TASK STATEMENT: Scan the data for "crop" and copy the lines it appears in.

Saved entries:
--------

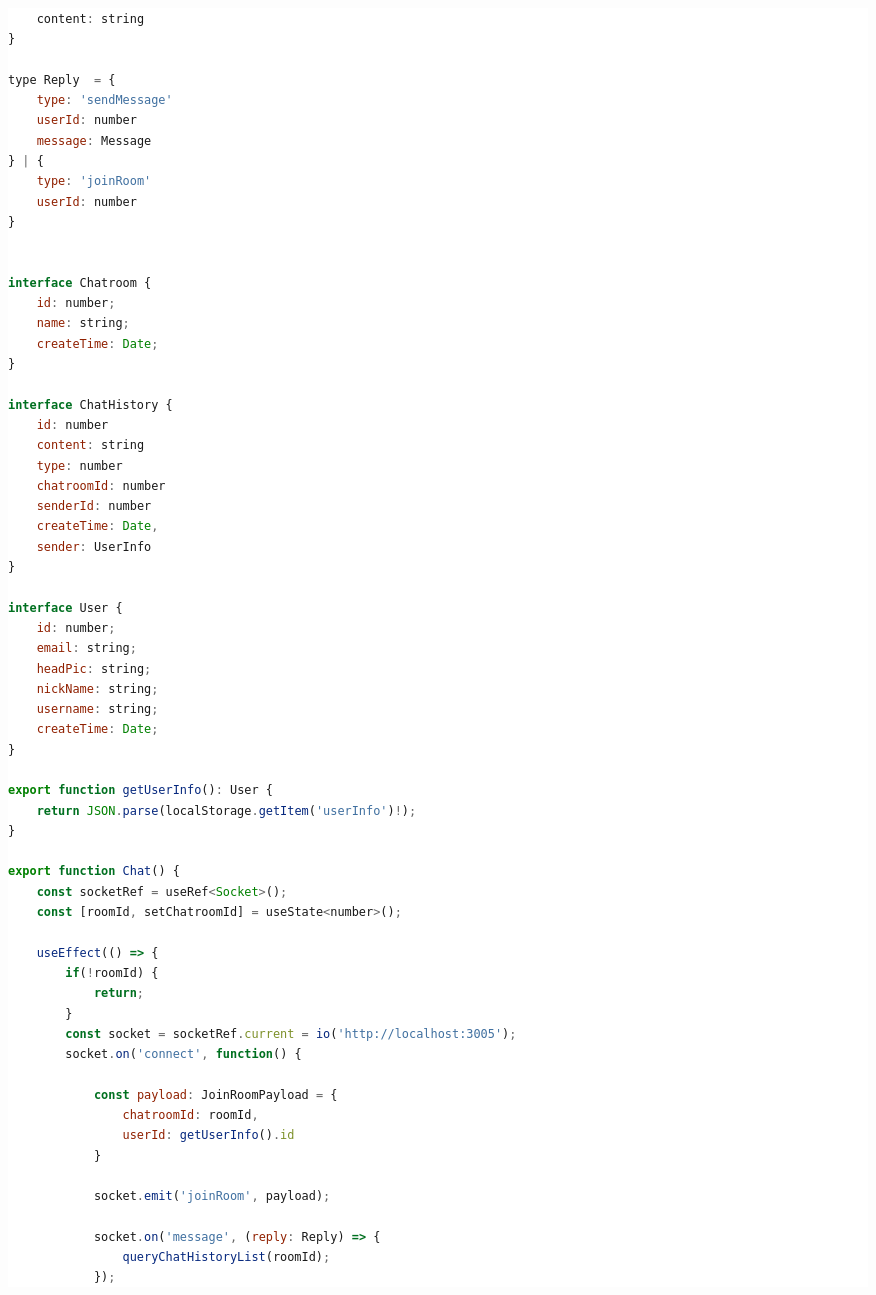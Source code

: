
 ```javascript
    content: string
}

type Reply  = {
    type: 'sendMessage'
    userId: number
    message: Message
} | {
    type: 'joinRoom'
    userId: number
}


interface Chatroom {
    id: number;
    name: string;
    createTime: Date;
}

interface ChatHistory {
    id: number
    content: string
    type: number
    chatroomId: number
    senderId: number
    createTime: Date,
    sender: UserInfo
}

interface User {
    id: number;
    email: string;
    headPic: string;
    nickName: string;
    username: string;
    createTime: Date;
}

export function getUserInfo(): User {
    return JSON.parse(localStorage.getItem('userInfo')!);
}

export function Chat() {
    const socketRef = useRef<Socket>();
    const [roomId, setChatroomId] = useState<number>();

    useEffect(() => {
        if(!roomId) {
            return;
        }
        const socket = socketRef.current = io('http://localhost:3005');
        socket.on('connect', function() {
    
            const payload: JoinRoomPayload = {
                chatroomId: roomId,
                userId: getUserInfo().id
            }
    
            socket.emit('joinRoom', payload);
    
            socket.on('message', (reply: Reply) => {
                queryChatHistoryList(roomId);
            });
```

--------

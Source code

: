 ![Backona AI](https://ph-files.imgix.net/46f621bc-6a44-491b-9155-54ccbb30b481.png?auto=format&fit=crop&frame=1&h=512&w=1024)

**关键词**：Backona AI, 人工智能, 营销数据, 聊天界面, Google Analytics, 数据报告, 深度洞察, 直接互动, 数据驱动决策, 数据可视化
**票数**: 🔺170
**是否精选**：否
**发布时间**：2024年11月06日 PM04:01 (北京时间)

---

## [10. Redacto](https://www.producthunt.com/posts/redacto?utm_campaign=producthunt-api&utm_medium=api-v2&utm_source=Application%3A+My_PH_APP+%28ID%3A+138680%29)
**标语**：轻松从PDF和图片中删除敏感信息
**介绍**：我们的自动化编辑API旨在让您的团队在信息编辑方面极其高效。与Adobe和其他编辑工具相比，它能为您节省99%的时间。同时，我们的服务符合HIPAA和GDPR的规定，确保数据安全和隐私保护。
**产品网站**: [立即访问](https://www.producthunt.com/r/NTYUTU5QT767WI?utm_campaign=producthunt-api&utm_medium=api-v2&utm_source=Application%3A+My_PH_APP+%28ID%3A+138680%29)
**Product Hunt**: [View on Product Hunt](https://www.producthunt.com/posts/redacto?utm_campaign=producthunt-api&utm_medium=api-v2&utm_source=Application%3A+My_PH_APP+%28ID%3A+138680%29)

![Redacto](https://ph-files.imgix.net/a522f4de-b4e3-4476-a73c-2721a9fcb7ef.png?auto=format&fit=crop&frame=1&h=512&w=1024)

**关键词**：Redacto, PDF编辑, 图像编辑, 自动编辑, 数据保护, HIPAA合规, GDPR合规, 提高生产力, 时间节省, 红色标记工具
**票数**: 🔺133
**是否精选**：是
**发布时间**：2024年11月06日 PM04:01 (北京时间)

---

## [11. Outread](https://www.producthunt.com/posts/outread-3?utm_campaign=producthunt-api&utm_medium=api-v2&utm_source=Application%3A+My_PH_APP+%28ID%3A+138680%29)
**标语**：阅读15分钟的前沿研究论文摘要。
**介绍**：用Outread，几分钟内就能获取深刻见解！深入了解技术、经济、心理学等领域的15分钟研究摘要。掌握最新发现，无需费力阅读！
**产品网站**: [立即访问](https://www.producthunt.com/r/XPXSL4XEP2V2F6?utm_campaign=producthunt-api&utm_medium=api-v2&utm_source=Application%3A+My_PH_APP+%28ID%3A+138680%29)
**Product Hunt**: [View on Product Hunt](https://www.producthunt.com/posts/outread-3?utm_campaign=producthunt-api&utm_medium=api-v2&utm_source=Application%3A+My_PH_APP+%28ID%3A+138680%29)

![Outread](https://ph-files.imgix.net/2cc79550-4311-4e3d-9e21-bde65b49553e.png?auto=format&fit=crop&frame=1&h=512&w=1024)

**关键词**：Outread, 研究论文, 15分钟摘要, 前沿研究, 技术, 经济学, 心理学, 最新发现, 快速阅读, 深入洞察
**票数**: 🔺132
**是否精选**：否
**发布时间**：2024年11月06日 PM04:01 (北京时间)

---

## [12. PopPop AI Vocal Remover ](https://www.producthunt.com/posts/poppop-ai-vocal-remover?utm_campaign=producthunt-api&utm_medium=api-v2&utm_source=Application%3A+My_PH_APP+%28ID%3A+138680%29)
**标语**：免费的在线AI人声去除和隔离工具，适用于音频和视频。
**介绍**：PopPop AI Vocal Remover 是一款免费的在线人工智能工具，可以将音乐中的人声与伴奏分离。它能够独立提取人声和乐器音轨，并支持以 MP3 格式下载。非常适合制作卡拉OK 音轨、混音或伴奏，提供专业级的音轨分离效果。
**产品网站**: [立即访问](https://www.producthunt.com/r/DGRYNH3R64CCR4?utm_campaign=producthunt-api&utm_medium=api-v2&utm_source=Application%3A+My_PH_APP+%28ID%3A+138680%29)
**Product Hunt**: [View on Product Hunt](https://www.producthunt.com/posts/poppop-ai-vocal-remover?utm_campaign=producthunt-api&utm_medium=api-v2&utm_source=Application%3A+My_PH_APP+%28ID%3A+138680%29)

--------

RESULT BELOW:
: ![Backona AI](https://ph-files.imgix.net/46f621bc-6a44-491b-9155-54ccbb30b481.png?auto=format&fit=crop&frame=1&h=512&w=1024)
![Redacto](https://ph-files.imgix.net/a522f4de-b4e3-4476-a73c-2721a9fcb7ef.png?auto=format&fit=crop&frame=1&h=512&w=1024)
![Outread](https://ph-files.imgix.net/2cc79550-4311-4e3d-9e21-bde65b49553e.png?auto=format&fit=crop&frame=1&h=512&w=1024)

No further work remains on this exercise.